By analyzing some patterns that Wolfram generated, I believe this identity is true. $$\sum_{i=1}^m\frac{1}{i^s}=\sum_{n=0}^\infty\left(\frac{(-1)^n}{n!}\sum_{i=1}^m{\ln^n(i)}\right)s^n$$
Since this is the Riemann zeta function when we limit $m$ to infinity for $\Re(s)\gt 1$, what I did next was try to come up with a similar representation for the Riemann zeta series with expansion to $0\le\Re(s)\le 1$.

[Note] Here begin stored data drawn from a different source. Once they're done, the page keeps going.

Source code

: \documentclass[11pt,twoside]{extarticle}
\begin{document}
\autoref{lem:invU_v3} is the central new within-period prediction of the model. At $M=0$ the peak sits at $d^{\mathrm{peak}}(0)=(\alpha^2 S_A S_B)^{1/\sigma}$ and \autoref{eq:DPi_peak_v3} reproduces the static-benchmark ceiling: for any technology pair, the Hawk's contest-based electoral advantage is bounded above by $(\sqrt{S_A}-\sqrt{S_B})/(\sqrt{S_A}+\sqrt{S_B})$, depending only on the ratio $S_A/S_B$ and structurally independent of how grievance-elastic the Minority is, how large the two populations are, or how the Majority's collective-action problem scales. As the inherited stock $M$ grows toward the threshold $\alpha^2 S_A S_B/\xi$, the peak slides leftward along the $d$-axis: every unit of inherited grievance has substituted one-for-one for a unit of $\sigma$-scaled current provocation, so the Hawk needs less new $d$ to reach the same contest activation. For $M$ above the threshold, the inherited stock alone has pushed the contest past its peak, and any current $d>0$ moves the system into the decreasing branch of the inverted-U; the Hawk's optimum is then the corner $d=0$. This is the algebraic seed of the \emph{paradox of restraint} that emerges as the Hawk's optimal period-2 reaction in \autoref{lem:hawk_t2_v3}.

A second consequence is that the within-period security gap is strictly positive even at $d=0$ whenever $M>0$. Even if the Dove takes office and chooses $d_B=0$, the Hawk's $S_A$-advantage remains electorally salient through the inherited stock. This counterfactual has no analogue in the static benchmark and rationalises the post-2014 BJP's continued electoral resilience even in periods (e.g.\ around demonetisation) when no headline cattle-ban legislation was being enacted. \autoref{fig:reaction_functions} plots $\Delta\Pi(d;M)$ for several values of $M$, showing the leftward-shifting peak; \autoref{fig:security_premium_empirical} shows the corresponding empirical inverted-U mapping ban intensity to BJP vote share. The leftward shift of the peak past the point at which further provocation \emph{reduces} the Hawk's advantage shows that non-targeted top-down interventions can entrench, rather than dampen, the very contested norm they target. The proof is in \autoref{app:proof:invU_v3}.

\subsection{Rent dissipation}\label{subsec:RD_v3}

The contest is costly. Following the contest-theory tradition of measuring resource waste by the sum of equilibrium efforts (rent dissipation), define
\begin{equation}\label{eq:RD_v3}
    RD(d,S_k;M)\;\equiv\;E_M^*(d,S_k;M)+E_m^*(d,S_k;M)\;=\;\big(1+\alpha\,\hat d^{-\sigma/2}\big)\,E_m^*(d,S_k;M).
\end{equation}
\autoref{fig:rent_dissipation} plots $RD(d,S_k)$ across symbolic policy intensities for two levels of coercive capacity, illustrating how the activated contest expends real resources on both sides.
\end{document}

Once again I looked at patterns and so I believe that $$\frac{1}{1-2^{1-s}}\sum_{i=1}^m\frac{(-1)^{n}}{i^s}=\sum_{n=0}^\infty\left((-1)^n\sum_{k=0}^n(-1)^k\frac{A(k)}{(n-k)!}\ln^k(2)\sum_{i=1}^m(-1)^i\ln^{n-k}(i)\right)s^n$$ where $$A(x)=\prod_{i=0}^x\frac{\left[\frac{i!}{\ln(2)^{i+1}}\right]}{\left[\frac{i!}{\ln(2)^i}\right]}$$ (The brackets mean round to the nearest integer.) $$\\$$ How can we prove the first and second equations mathematically?